With their dedication and ingenuity, they have written heroic epics of saving people and protecting lives.
In China, at the height of the battle against COVID-19, more than 40,000 health workers from across the country rushed to Hubei province epicenter, and two-thirds of them were women. Their courage and hard work have shown the very best of the medical profession.
Over the past 25 years, the powerful message of the Fourth World Conference on Women has unleashed many positive changes. The social status of women is significantly higher. Increasingly women are playing an important role of "supporting half of the sky". Gender equality and women's empowerment are now important goals of the 2030 Agenda for Sustainable Development.
The spread of COVID-19 worldwide has taken a heavy toll on economy, employment and people's life, risking rolling back strides women have made over the decades. In both containing COVID-19 and promoting post-COVID economic and social recovery, it is particularly important the special needs of women are addressed in line with the Beijing Declaration and Platform for Action.

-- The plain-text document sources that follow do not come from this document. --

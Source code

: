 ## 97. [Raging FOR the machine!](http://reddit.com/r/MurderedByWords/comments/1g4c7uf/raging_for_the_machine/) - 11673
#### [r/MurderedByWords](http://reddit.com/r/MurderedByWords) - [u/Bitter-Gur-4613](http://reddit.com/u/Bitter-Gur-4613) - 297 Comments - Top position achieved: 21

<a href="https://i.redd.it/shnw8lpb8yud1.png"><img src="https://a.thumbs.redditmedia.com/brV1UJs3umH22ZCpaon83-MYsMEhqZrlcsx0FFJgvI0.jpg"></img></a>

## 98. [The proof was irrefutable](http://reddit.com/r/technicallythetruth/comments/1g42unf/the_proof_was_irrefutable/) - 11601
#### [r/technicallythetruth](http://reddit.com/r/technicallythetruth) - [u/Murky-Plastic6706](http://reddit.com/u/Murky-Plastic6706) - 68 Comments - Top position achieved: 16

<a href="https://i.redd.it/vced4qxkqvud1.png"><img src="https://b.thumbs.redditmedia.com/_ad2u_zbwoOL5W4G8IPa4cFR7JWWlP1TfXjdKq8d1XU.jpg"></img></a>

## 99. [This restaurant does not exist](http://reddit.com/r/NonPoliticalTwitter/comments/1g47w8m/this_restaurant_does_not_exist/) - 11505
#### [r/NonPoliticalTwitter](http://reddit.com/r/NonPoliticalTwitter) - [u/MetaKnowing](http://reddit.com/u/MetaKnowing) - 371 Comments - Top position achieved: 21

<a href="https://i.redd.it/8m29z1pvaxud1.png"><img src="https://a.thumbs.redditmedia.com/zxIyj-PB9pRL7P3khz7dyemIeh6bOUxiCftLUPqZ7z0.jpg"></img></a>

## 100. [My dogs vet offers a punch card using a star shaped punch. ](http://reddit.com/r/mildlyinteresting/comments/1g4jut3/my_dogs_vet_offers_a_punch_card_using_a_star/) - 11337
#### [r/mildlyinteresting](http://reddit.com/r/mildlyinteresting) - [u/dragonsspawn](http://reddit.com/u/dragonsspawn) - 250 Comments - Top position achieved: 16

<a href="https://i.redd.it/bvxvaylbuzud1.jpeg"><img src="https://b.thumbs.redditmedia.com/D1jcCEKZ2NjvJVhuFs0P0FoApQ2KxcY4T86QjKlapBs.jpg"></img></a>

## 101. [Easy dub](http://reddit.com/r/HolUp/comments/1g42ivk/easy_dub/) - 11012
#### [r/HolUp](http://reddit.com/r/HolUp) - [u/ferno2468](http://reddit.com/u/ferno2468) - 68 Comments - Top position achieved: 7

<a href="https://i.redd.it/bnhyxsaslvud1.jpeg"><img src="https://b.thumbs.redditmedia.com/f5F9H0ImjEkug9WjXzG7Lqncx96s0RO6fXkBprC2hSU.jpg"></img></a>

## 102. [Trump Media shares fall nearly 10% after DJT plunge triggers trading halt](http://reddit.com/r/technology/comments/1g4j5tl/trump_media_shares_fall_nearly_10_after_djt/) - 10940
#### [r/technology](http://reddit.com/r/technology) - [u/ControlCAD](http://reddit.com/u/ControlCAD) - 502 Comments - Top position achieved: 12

Jinping proposed some steps through which this can be achieved. First is minimising the impact of COVID-19 on women. We need to pay special attention to the health, social and psychological needs and working environment of frontline women medical workers. We also need to place the protection of women's and girls' rights and interests high on the agenda of both public health and economic reopening.
In particular, we need to create more job opportunities for women and crack down on violations of women's rights and interests. We need to improve social services, with priority given to special groups such as pregnant and postnatal women, and children. Special care may be given to women in difficult situations such as poverty, old age or disability.
Secondly, we need to strive for genuine gender equality. While posing unprecedented challenges, COVID-19 also presents an opportunity for us to draw lessons from it and reshape the future. Global development needs to be placed on a course that is more equal, inclusive and sustainable, and women's development is an important criterion to gauge its progress.
Protection of women's rights and interests must become the commitment at the national level. As we pursue post-COVID recovery, we should create new opportunities for women to participate in decision-making and be more involved in national, economic, cultural and social governance. We need to eliminate prejudice, discrimination and violence against women and make gender equality a social norm and moral imperative observed by all.
Third, we need to ensure that women lead from the front. In the 21st century, the aspiration for a better life will be meaningless without all-round progress in women's development. This aspiration can only be achieved when women contribute even greater vision and strength to this cause.
We also need to remove barriers and create an enabling environment in which women are motivated, their creativity is fully unleashed, and they truly feel satisfied, happy and secure. We need to fully leverage the role of the government and mobilize all stakeholders to support women.
Fourth, we need to enhance global cooperation in advancing women's development. Jinping asked the UN to do more in eliminating violence, discrimination, poverty and other old problems, and to address new challenges such as bridging the gender digital divide. We also need to support greater representation of women in the UN system.
Equality between men and women is a basic state policy in China. The country has established a legal system comprising over 100 laws and regulations for protecting women's rights and interests. As a matter of fact, China is recognised by the World Health Organization as one of the ten fast-track countries in women's and children's health.
In China, the gender gap in compulsory education has been largely closed. Women account for over 40 percent of the country's workforce, and more than half of China's Internet start-up businesses are set up by women.
In the next five years, China will donate another 10 million dollars to UN Women. The country will also continue to fund the UNESCO Prize for Girls' and Women's Education to support this global effort. China also proposes the convening in 2025 of another Global Leaders' Meeting on Gender Equality and Women's Empowerment.
There is a long way to go to build a world in which all women are truly free from discrimination, as well as a society operating fully on the principles of inclusive development. Therefore, we must put more effort to achieve gender equality and advance the global cause of women's development.